Food scientists test for starch and fat in foods by adding chemical reagents that react in predictable ways to these nutrients. Lugol's iodine is used to identify the presence of starch, and Sudan III is used to identify the presence of fat.
Lugol's iodine is used when testing foods for their starch content. The solution is yellow-brown, but when it reacts chemically with starch, a blue-black substance called iodide starch is produced, according to Scribd. To perform the test, the tester needs two test tubes, a test tube rack, an eyedropper, distilled water, Lugol's iodine, starch powder and a piece of bread. The tester puts a few drops of distilled water and starch powder into one of the test tubes and a few drops of distilled water and a small piece of bread into the other. Then, the tester places several drops of the Lugol's iodine into each test tube. The test tube that turns the darkest color is the one that contains the highest starch content.

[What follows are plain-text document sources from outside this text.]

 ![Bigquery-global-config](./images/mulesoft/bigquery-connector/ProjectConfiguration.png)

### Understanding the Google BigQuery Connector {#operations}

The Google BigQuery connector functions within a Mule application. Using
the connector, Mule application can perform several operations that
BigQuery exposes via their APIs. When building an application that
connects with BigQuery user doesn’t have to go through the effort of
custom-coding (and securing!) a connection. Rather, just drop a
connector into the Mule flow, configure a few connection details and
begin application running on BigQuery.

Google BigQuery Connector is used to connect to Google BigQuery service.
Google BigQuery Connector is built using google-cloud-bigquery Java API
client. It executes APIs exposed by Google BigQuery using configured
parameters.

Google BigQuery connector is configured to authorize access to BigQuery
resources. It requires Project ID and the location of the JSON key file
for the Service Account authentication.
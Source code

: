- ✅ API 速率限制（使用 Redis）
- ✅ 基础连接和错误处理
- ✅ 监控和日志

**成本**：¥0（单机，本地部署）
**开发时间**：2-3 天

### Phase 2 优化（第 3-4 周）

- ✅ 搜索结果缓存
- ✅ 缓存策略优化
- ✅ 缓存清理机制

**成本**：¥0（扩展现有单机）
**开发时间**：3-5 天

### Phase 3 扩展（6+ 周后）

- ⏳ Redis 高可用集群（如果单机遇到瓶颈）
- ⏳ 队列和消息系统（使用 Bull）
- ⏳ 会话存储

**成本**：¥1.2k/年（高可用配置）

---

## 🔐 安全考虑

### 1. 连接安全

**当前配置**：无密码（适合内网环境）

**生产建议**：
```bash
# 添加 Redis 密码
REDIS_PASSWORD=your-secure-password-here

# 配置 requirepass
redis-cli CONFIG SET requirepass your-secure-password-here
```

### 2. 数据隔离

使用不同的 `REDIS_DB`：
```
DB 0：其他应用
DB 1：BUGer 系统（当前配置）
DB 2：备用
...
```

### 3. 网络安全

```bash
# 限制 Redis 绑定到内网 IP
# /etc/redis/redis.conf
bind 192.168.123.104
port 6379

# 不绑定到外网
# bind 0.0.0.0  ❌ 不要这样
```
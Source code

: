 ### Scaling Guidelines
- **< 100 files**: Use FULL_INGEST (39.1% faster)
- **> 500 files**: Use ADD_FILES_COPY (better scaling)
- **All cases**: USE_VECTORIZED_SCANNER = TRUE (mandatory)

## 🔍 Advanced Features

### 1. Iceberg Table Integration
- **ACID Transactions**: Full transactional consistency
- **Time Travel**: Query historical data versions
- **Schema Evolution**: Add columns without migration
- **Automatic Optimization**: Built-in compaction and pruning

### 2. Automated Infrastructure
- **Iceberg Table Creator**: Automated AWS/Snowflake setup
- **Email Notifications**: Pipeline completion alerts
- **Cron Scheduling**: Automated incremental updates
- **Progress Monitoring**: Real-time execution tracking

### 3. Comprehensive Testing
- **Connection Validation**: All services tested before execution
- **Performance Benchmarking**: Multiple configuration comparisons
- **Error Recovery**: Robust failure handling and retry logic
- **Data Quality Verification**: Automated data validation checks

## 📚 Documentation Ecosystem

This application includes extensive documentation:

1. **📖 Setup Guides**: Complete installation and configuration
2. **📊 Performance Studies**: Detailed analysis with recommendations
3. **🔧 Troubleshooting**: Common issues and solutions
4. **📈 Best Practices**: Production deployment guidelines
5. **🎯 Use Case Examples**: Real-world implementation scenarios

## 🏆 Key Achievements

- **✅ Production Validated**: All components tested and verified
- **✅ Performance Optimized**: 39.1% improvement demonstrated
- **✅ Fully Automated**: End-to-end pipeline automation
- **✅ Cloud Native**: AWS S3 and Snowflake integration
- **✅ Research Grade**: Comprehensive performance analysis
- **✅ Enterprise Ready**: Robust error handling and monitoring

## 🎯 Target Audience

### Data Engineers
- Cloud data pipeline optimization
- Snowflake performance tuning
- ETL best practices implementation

Testing for fat works on the same principle. The tester may use either a liquid containing fat, such as milk, or a solid that has been finely ground. For a solid, the tester adds distilled water until the test tube is roughly half full. Then he adds a few drops of Sudan III to each of the test tubes and shakes them. A red-stained oil layer will form on top of the liquid indicating the presence of fat. The larger the oil layer, the higher the fat content of the sample.